Having some serious ‘what’s the point of a lot of academic research (my own right up there with a few others) thoughts at the mo, particularly given the wealth of research around learning disability provision. We sort of know so much in many ways and yet so little has changed for learning disabled people in the UK. Yes, there are pockets of good and brilliant stuff (anecdotally, largely where some cracking person or group of people have got together to just do something.) But overall, it’s pretty crap or worse.

Yesterday, this was tweeted by Chris Hatton…

Whoa. Really? Really???

Half a £billion a year? For being warehoused, out of sight, on the edge of towns. Restrained, subject to abuse or other acts of violence and neglected.  Half a billion???

The Winterbourne Concordat (sigh) aimed to get people pretty much out of these hell holes by June 1st. The outrage generated by the original Panorama expose of abuse has clearly lost any welly. People have moved on, learning disability really ain’t sexy and no one with any influence is prepared to do anything. (I’m losing count of the people who mention how well we’ve done to get the publicity/momentum we have on #107days… It’s like trying to crawl out of a 30 metre deep mud pit with some cocktail sticks and a cotton reel).

Today Rich and I had a ten minute revisiting what happened to LB (various versions of this happen several or more times a day… typically underpinned by despair, disbelief, rage, intense sadness and inevitably tears). Today we focused on the consultants involved who, in their wisdom, decided to ignore, pretend or insist that LB didn’t have ‘real’ epilepsy and wasn’t having increasing seizure activity.

(This reminds me of a conversation with someone who said (after LB’s death) that she worked with children with epilepsy who had “proper seizures”.) Eh? LB was ‘medically’, ‘officially’, and about as blinking properly as you can be, diagnosed with epilepsy. (Eventually). Numerous people, us, his teachers, paramedics and A&E staff witnessed him having seizures. I’ve never seen anyone having a seizure before and I saw him having various types of seizure include tonic clonic which really is in your face seizure activity. He had epilepsy.

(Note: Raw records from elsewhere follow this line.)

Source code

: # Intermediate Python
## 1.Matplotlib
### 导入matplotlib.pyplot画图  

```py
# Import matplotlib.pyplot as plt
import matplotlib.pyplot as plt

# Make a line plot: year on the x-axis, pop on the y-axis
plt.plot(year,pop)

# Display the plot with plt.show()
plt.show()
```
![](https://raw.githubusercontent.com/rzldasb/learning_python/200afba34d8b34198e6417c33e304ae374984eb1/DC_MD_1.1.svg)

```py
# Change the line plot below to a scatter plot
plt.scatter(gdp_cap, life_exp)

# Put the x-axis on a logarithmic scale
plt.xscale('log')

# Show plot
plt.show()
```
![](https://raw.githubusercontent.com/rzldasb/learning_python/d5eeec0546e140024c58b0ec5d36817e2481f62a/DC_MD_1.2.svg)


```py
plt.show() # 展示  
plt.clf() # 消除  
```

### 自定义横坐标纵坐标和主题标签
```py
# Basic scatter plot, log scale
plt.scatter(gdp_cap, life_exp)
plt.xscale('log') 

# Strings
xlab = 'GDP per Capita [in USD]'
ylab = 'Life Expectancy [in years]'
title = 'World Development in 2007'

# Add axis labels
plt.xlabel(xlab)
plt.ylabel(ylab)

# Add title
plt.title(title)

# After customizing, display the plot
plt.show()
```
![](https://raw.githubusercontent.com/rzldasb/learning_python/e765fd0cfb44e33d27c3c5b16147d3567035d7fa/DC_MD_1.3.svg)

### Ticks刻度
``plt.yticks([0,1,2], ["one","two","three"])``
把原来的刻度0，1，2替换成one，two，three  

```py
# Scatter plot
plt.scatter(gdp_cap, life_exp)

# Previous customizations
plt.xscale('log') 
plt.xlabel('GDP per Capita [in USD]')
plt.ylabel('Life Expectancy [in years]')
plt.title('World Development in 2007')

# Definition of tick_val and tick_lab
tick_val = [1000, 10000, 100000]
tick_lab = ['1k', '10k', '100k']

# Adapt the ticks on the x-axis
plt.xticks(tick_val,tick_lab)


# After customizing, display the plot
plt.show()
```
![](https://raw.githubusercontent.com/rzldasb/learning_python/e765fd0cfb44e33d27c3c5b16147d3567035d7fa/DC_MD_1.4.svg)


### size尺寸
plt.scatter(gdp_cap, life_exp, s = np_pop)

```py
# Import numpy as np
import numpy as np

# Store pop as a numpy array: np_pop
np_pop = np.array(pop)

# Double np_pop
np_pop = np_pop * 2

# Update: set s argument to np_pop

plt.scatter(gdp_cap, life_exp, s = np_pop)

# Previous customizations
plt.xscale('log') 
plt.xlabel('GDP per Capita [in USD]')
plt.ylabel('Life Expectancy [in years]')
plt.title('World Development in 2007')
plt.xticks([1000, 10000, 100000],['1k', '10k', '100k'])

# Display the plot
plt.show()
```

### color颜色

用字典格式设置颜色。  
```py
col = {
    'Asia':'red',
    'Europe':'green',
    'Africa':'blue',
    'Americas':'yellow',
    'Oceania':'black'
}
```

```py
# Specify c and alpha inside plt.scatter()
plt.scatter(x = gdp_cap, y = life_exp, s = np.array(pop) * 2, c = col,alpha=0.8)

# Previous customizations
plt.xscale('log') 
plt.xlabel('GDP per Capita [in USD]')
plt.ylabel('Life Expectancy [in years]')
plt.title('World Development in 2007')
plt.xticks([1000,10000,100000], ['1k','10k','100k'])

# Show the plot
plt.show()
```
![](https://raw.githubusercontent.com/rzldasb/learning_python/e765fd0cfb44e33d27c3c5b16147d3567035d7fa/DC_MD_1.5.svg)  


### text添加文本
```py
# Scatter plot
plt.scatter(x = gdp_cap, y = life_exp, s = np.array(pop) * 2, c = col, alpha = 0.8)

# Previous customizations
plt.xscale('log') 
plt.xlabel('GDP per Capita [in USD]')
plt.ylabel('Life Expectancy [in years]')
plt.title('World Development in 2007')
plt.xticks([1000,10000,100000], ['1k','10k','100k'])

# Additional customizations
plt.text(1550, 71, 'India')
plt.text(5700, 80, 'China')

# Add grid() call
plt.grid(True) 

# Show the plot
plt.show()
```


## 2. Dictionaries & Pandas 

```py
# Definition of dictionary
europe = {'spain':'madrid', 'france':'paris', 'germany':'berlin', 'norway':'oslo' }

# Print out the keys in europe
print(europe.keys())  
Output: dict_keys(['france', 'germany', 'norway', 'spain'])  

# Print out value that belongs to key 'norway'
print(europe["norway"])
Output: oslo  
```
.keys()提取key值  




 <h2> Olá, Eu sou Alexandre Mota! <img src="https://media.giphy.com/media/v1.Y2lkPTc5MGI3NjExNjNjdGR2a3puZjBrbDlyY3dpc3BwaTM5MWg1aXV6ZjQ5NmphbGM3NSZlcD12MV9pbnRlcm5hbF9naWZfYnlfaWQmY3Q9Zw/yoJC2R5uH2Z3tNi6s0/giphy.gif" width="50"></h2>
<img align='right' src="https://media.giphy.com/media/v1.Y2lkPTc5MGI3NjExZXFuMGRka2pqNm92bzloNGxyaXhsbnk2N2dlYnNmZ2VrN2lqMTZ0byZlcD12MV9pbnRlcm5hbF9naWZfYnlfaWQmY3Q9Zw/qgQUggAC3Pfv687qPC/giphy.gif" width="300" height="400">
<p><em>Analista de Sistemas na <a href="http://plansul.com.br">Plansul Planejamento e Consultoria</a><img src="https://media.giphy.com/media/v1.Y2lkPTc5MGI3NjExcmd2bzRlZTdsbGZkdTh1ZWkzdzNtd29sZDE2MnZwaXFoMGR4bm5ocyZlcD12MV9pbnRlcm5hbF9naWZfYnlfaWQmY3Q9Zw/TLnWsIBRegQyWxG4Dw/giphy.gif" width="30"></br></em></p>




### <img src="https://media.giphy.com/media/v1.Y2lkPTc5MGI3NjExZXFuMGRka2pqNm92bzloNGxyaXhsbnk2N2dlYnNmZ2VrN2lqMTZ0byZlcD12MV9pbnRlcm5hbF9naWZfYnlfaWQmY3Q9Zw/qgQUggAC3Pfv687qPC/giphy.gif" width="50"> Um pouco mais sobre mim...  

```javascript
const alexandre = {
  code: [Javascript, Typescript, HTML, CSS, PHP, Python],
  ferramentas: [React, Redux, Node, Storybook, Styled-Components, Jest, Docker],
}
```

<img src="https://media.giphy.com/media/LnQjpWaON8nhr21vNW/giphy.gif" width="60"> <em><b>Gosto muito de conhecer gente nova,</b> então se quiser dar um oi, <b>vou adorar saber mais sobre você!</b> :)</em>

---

His sensitivity to changing medication was also known and recorded. The consultants at the unit were told that he was having increasing seizure activity, by people who knew him better than anyone. And yet they sat in a meeting two weeks before he drowned in the bath and decided he wasn’t.

In a unit costing around £3500 a week.

In some ways the cost is completely irrelevant. We’re talking about the life of a young dude who had only just nudged into ‘adulthood’. But at the same time, the enormous cost of these places contrasted to what’s actually delivered speaks volumes about the ambivalence and (maybe fear?) attached to people like LB. The cost of keeping em penned away from the rest of us is paid. Seemingly indefinitely. Seemingly without question. Even when the extent of the atrocities that happen in these spaces are known about.

And any aspect of their lives, including clear, pretty straightforward medical issues can be ignored. The ‘learning disability’ trumps all.

The disability (studies) movement in the UK has been caught in circular discussions/debates/disagreements and revisiting distinctions between social and medical models of disability for years now. Pretty tedious and dusty really. But what’s astonishing, and illuminating, is that the medical profession denied LB the right to be epileptic. They denied him his medical label.

They denied him his right to be epileptic. Because they couldn’t see beyond his ‘difference’. And this, ultimately, denied him his right to life.

Anyone got a copy of the Hippocratic Oath handy?